Heap data estimator.

The datasize crate allows estimating the amount of heap memory used by a value. It does so by providing or deriving an implementation of the DataSize trait, which knows how to calculate the size for many std types and primitives.

The aim is to get a reasonable approximation of memory usage, especially with variably sized types like Vecs. While it is acceptable to be a few bytes off in some cases, any user should be able to easily tell whether their memory is growing linearly or logarithmically by glancing at the reported numbers.

The crate does not take alignment or memory layouts into account, or unusual behavior or optimizations of allocators. It is depending entirely on the data inside the type, thus the name of the crate.

General usage

For any type that implements DataSize, the data_size convenience function can be used to guess the size of its heap allocation:

use datasize::data_size;

let data: Vec<u64> = vec![1, 2, 3];
assert_eq!(data_size(&data), 24);

Types implementing the trait also provide two additional constants, IS_DYNAMIC and STATIC_HEAP_SIZE.

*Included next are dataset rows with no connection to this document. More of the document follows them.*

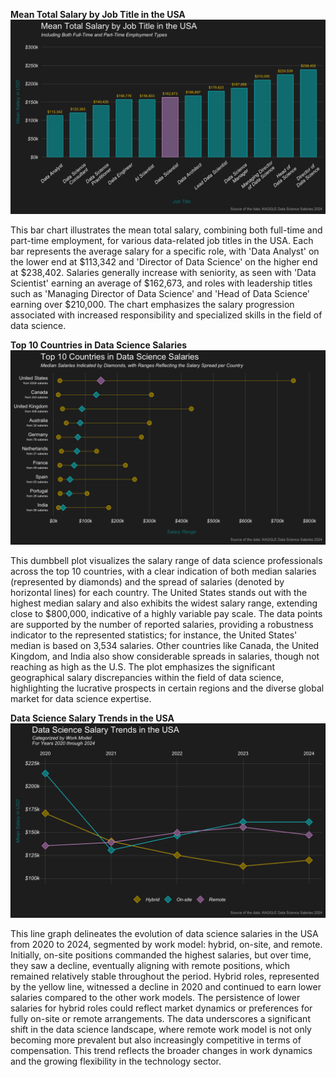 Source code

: **Mean Total Salary by Job Title in the USA**
![Mean Total Salary by Job Title in the USA](plots/mean_salary_by_job_title.png)

This bar chart illustrates the mean total salary, combining both full-time and part-time employment, for various data-related job titles in the USA. Each bar represents the average salary for a specific role, with 'Data Analyst' on the lower end at $113,342 and 'Director of Data Science' on the higher end at $238,402. Salaries generally increase with seniority, as seen with 'Data Scientist' earning an average of $162,673, and roles with leadership titles such as 'Managing Director of Data Science' and 'Head of Data Science' earning over $210,000. The chart emphasizes the salary progression associated with increased responsibility and specialized skills in the field of data science.

**Top 10 Countries in Data Science Salaries**
![Top 10 Countries in Data Sciebce Salaries](plots/top_10_countries_by_median_salary.png)

This dumbbell plot visualizes the salary range of data science professionals across the top 10 countries, with a clear indication of both median salaries (represented by diamonds) and the spread of salaries (denoted by horizontal lines) for each country. The United States stands out with the highest median salary and also exhibits the widest salary range, extending close to $800,000, indicative of a highly variable pay scale. The data points are supported by the number of reported salaries, providing a robustness indicator to the represented statistics; for instance, the United States' median is based on 3,534 salaries. Other countries like Canada, the United Kingdom, and India also show considerable spreads in salaries, though not reaching as high as the U.S. The plot emphasizes the significant geographical salary discrepancies within the field of data science, highlighting the lucrative prospects in certain regions and the diverse global market for data science expertise.

**Data Science Salary Trends in the USA**
![Data Science Salary Trends in the USA](plots/salary_trends_by_work_model.png)

This line graph delineates the evolution of data science salaries in the USA from 2020 to 2024, segmented by work model: hybrid, on-site, and remote. Initially, on-site positions commanded the highest salaries, but over time, they saw a decline, eventually aligning with remote positions, which remained relatively stable throughout the period. Hybrid roles, represented by the yellow line, witnessed a decline in 2020 and continued to earn lower salaries compared to the other work models. The persistence of lower salaries for hybrid roles could reflect market dynamics or preferences for fully on-site or remote arrangements. The data underscores a significant shift in the data science landscape, where remote work model is not only becoming more prevalent but also increasingly competitive in terms of compensation. This trend reflects the broader changes in work dynamics and the growing flexibility in the technology sector.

IS_DYNAMIC indicates whether a value's size can change over time:

use datasize::DataSize;

// A `Vec` of any kind may have elements added or removed, so it changes size.
assert!(Vec::<u64>::IS_DYNAMIC);

// The elements of type `u64` in it are not dynamic. This allows the implementation to
// simply estimate the size as number_of_elements * size_of::<u64>.
assert!(!u64::IS_DYNAMIC);

Additionally, STATIC_HEAP_SIZE indicates the amount of heap memory a type will always use. A good example is a Box<u64> -- it will always use 8 bytes of heap memory, but not change in size:

use datasize::DataSize;

assert_eq!(Box::<u64>::STATIC_HEAP_SIZE, 8);
assert!(!Box::<u64>::IS_DYNAMIC);

Implementing `DataSize` for custom types

The DataSize trait can be implemented for custom types manually:

# use datasize::{DataSize, data_size};
struct MyType {
items: Vec<i64>,
flag: bool,
counter: Box<u64>,
}

impl DataSize for MyType {
// `MyType` contains a `Vec`, so `IS_DYNAMIC` is set to true.
const IS_DYNAMIC: bool = true;

// The only always present heap item is the `counter` value, which is 8 bytes.
const STATIC_HEAP_SIZE: usize = 8;

#[inline]
fn estimate_heap_size(&self) -> usize {
// We can be lazy here and delegate to all the existing implementations:
data_size(&self.items) + data_size(&self.flag) + data_size(&self.counter)
}
}

let my_data = MyType {
items: vec![1, 2, 3],
flag: true,
counter: Box::new(42),
};

// Three i64 and one u64 on the heap sum up to 32 bytes:
assert_eq!(data_size(&my_data), 32);

Since implementing this for struct types is cumbersome and repetitive, the crate provides a DataSize macro for convenience:

# use datasize::{DataSize, data_size};
// Equivalent to the manual implementation above:
#[derive(DataSize)]
struct MyType {
items: Vec<i64>,
flag: bool,
counter: Box<u64>,
}
# let my_data = MyType {
#     items: vec![1, 2, 3],
#     flag: true,
#     counter: Box::new(42),
# };
# assert_eq!(data_size(&my_data), 32);

See the DataSize macro documentation in the datasize_derive crate for details.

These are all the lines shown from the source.